[Records excerpted from a collection]
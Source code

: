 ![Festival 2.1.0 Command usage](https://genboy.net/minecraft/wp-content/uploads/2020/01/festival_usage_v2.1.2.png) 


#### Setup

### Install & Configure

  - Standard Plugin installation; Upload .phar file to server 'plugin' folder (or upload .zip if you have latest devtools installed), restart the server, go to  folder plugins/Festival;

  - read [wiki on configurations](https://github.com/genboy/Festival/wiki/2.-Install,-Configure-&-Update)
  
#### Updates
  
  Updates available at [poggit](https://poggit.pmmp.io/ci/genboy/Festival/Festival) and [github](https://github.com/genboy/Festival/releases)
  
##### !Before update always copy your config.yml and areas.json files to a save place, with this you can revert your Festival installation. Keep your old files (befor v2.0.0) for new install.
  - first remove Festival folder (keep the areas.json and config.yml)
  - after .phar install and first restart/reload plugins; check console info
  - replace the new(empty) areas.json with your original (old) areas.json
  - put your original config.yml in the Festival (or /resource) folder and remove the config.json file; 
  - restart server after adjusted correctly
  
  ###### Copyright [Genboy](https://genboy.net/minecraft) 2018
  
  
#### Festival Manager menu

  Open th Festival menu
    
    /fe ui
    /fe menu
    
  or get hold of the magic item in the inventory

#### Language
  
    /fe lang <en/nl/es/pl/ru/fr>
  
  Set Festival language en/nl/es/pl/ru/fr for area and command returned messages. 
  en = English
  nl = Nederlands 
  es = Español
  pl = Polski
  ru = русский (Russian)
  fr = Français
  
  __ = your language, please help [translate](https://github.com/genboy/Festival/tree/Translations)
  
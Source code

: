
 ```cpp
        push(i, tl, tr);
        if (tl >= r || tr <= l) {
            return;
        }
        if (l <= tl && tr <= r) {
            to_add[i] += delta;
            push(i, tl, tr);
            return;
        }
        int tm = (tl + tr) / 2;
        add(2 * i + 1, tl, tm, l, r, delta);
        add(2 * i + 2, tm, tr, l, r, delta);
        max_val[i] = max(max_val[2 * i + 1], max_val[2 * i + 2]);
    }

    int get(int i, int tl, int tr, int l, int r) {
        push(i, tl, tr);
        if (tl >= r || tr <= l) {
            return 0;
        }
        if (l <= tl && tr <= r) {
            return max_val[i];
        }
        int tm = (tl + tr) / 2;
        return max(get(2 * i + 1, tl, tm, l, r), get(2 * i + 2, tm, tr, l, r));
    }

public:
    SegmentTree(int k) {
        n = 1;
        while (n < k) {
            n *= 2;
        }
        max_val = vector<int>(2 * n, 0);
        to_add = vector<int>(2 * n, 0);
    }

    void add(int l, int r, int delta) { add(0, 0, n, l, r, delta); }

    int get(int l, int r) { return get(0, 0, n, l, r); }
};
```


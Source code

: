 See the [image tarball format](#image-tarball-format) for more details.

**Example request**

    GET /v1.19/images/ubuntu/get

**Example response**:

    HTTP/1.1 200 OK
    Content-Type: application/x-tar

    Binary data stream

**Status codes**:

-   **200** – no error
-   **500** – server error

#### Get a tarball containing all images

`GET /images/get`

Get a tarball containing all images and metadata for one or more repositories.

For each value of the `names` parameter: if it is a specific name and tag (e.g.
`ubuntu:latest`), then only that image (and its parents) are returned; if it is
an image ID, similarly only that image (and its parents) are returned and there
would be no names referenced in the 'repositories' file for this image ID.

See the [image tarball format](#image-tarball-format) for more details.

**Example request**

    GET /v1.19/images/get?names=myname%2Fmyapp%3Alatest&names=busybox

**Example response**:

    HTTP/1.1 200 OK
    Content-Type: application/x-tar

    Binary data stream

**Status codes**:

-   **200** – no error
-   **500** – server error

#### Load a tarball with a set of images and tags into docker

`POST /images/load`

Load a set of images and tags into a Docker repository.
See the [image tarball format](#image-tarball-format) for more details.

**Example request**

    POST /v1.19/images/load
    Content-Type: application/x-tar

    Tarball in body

:: Directions for this task ::
Every line above in which the word "containing" occurs needs to be copied.

:: Written response ::
#### Get a tarball containing all images
Get a tarball containing all images and metadata for one or more repositories.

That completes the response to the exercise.